Every line of the material below that contains the string "Zealand" must appear in the answer.

....

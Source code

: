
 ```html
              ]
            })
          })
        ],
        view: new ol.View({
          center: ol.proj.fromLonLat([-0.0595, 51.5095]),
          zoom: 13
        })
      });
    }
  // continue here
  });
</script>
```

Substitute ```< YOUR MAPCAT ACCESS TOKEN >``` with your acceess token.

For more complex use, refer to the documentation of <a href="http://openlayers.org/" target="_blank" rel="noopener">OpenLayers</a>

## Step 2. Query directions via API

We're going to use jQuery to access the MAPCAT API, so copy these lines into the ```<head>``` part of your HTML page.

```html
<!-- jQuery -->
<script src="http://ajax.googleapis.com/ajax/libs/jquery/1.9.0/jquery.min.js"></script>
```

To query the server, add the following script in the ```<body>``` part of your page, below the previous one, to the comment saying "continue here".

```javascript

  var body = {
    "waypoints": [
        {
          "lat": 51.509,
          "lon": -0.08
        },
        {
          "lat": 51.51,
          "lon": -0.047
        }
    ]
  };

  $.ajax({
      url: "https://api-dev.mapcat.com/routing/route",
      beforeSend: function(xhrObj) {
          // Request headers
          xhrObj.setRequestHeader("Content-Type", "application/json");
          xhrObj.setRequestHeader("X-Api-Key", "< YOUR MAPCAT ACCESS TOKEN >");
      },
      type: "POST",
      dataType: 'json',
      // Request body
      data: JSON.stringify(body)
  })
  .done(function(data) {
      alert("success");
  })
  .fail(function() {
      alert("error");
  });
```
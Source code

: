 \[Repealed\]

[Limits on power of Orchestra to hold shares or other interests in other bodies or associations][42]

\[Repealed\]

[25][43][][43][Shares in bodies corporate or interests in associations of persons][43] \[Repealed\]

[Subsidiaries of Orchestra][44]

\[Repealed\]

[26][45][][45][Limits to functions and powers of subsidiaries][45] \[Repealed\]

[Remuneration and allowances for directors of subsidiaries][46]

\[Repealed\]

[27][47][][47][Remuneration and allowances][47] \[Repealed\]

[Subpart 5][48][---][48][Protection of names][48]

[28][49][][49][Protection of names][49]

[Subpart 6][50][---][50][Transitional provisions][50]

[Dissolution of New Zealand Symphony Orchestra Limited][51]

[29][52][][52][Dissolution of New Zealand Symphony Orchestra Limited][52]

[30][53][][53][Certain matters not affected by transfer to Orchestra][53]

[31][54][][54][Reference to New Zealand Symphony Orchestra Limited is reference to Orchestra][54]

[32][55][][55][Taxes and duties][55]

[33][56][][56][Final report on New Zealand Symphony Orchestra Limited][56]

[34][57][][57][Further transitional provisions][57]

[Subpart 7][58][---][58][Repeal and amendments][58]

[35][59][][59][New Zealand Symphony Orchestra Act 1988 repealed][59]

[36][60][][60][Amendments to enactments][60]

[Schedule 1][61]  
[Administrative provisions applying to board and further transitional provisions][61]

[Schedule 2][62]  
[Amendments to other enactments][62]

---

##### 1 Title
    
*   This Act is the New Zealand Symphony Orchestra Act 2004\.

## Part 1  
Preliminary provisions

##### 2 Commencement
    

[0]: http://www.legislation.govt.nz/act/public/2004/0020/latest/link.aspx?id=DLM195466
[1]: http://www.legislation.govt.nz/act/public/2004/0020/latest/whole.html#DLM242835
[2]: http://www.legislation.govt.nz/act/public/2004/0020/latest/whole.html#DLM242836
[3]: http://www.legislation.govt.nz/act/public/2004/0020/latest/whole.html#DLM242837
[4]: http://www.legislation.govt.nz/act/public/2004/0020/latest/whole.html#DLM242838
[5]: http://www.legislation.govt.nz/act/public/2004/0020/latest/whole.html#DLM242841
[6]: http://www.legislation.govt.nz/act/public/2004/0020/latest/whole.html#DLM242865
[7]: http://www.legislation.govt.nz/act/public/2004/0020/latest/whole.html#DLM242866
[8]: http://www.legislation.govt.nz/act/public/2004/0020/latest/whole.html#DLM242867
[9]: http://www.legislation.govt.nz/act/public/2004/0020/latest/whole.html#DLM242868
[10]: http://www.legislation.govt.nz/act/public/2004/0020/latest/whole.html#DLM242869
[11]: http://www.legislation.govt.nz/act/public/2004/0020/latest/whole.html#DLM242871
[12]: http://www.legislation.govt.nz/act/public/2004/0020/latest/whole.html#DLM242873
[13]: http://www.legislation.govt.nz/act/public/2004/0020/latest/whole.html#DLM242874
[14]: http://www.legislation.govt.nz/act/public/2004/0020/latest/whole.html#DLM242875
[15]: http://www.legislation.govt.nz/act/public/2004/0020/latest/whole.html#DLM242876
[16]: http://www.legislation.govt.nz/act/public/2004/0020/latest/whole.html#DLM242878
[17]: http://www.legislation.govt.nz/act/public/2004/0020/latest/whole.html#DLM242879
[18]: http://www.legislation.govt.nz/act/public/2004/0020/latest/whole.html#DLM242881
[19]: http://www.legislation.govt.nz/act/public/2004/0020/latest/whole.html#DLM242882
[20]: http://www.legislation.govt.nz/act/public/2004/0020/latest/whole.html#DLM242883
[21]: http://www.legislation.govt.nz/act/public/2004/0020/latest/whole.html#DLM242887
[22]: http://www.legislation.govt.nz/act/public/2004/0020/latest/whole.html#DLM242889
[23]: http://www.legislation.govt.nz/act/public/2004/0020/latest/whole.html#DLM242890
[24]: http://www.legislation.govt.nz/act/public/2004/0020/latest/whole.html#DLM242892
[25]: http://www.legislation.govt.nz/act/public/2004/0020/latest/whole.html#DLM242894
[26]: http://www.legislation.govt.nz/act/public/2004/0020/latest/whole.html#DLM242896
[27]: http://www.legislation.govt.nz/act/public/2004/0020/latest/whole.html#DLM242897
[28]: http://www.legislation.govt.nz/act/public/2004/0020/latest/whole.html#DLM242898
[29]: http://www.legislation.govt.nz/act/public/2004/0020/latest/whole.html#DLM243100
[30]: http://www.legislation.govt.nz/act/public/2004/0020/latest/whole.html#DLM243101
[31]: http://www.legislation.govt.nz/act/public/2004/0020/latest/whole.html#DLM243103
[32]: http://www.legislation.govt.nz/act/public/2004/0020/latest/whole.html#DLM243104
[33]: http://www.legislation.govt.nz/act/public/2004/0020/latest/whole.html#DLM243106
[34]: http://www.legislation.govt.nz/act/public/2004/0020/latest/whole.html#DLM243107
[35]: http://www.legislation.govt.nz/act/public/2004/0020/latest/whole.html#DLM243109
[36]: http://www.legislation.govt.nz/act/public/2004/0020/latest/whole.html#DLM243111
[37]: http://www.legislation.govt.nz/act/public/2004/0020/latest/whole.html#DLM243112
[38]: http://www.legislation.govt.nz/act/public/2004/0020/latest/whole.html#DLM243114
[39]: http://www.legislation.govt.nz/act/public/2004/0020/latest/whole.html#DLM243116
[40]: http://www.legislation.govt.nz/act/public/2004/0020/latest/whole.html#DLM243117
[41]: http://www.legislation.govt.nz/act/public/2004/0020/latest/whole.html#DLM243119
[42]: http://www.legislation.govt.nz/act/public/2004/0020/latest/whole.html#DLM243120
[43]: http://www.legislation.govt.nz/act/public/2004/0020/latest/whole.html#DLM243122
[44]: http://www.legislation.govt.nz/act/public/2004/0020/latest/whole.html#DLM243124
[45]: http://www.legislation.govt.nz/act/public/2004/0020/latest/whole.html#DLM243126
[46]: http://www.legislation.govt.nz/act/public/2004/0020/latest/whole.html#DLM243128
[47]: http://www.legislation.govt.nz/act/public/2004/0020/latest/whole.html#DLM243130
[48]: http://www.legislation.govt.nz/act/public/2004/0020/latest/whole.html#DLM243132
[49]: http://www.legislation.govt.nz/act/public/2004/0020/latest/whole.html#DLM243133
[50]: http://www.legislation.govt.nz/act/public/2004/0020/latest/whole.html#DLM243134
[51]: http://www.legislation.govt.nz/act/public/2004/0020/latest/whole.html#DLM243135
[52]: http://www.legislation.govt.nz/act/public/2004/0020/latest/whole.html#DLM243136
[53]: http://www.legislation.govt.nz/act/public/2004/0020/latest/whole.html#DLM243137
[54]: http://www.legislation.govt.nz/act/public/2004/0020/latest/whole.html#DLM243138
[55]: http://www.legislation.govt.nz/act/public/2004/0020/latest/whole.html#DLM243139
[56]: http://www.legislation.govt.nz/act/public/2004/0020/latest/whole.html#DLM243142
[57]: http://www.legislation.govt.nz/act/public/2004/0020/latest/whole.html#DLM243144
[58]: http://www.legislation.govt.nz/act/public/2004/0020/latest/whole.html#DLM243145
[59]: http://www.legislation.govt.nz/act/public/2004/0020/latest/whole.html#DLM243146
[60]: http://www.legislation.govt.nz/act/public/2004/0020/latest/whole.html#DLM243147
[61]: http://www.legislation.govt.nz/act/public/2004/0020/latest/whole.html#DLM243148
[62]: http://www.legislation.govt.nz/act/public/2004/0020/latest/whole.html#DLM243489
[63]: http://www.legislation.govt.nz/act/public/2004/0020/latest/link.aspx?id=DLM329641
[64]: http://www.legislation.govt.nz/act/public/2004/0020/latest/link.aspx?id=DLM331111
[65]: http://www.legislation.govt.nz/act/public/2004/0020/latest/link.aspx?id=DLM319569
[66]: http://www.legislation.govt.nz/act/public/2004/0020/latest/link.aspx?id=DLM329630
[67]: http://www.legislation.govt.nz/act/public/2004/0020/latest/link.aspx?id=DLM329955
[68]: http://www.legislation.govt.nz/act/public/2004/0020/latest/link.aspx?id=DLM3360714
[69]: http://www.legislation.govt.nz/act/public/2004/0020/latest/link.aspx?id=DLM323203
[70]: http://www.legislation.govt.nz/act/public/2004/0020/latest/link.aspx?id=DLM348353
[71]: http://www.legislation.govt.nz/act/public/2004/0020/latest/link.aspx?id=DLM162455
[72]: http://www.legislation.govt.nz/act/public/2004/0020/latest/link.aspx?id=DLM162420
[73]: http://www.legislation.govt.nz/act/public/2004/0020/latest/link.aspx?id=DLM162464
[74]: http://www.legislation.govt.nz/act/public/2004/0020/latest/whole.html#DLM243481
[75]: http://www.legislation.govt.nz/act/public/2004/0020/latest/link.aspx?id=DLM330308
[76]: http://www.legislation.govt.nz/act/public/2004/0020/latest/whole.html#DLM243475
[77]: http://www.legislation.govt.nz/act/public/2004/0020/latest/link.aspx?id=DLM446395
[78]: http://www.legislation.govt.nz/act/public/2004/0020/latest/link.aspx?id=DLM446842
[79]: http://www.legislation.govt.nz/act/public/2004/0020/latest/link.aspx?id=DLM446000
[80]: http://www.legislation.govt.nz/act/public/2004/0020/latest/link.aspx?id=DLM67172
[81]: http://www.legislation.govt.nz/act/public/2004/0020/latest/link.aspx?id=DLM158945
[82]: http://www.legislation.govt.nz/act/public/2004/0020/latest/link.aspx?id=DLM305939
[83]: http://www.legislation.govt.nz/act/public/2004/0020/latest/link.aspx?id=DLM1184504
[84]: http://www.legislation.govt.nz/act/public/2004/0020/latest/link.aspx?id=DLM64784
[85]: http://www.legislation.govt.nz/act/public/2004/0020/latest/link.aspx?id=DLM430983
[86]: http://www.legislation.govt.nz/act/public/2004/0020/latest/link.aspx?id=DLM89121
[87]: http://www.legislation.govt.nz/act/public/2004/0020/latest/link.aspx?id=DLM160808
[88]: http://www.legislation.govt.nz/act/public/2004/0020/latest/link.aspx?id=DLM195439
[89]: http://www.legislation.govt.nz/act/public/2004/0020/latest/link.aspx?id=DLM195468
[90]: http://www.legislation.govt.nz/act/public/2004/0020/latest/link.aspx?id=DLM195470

....

[ANSWER BELOW]
[Dissolution of New Zealand Symphony Orchestra Limited][51]
[29][52][][52][Dissolution of New Zealand Symphony Orchestra Limited][52]
[31][54][][54][Reference to New Zealand Symphony Orchestra Limited is reference to Orchestra][54]
[33][56][][56][Final report on New Zealand Symphony Orchestra Limited][56]
[35][59][][59][New Zealand Symphony Orchestra Act 1988 repealed][59]
*   This Act is the New Zealand Symphony Orchestra Act 2004\.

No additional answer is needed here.